Abstract:
In this talk I will discuss my recently published monograph, Ethics and Aesthetics of Translation (UCL Press, 2018). Ethics and Aesthetics of Translation engages with translation, in both theory and practice, as part of an interrogation of ethical as well as political thought in the work of three bilingual European authors: Bernardo Atxaga, Milan Kundera and Jorge Semprún. In approaching the work of these authors, I draw upon the approaches to translation offered by Benjamin, Derrida, Ricœur and Deleuze to highlight a broad set of ethical questions, focused upon the limitations of the monolingual and the democratic possibilities of linguistic plurality; upon our innate desire to translate difference into similarity; and upon the ways in which translation responds to the challenges of individual and collective remembrance.

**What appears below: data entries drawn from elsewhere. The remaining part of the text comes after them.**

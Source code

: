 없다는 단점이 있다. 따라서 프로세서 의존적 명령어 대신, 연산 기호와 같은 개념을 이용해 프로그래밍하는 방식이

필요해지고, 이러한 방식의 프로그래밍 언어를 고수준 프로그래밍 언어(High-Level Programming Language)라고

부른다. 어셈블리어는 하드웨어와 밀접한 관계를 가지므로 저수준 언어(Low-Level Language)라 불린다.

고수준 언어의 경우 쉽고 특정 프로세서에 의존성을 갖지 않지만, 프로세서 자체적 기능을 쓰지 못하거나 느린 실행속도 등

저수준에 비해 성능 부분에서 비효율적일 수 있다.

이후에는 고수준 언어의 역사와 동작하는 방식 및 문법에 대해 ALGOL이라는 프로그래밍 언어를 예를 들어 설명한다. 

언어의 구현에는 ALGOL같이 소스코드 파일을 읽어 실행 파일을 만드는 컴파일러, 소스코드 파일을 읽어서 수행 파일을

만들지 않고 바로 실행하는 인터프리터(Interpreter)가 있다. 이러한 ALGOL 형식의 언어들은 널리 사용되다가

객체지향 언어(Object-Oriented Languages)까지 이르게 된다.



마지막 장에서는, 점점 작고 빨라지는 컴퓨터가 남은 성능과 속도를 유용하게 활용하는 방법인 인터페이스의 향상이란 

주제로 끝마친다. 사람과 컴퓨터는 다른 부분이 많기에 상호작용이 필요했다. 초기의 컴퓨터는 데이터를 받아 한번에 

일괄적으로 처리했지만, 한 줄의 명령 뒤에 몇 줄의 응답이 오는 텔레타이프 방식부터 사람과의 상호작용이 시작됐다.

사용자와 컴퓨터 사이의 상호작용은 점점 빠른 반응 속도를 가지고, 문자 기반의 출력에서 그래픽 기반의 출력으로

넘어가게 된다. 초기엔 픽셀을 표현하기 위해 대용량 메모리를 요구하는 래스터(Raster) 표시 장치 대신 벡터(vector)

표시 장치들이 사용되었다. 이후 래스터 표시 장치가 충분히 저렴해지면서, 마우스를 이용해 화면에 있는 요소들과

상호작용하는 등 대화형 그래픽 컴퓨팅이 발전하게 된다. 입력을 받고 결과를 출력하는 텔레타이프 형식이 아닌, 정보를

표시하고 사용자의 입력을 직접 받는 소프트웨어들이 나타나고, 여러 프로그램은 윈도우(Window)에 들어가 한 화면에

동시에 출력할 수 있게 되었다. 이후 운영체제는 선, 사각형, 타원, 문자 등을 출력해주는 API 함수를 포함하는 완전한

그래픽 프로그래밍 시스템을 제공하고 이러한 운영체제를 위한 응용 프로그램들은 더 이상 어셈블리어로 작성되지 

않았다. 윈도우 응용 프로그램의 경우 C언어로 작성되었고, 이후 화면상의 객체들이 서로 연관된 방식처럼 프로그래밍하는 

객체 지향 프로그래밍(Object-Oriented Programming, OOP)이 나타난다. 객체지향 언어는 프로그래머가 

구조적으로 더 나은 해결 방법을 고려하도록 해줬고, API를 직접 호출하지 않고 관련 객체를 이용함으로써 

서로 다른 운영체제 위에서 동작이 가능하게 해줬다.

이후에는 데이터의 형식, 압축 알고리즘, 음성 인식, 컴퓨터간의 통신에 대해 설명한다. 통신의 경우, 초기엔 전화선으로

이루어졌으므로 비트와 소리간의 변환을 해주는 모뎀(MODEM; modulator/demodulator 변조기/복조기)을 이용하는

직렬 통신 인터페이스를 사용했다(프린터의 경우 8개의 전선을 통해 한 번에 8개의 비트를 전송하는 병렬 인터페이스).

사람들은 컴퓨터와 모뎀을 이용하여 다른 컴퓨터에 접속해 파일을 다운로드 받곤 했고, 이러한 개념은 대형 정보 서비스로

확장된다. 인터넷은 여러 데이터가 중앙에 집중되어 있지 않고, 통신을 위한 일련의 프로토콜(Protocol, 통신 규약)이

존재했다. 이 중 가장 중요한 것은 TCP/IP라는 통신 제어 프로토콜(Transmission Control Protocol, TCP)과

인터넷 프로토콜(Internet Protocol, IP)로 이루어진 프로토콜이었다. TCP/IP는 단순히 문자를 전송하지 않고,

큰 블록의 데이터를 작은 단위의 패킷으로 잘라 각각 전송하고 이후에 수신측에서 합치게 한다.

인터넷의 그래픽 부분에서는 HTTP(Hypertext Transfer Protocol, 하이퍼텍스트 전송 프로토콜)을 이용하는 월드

In the book, I explore these interlingual but also intercultural, interrelational and interdisciplinary issues. I map a journey of translation that begins in the impact of translation upon the work of each author, continues into moments of linguistic translation, untranslatability and mistranslation within their texts and ultimately becomes an exploration of social, political and affective (un)translatability. In these journeys, the creative and critical potential of translation emerges as a powerful and productive model for the experience of cultural appropriation, historical trauma and interpersonal relation.
About the Speaker:
Harriet Hulme is a Post-doctoral Fellow in the Society of Fellows in the Humanities at HKU. She holds a PhD in Comparative Literature (2016) from UCL. At HKU, Harriet is working on her second book project, provisionally entitled On the Threshold: Locating an Ethics of Hospitality Between Home and Homelessness. The project draws on her 16,500 km cycle journey across Europe and Asia and on examples from contemporary literature to explore the interrelation of translation, storytelling and hospitality.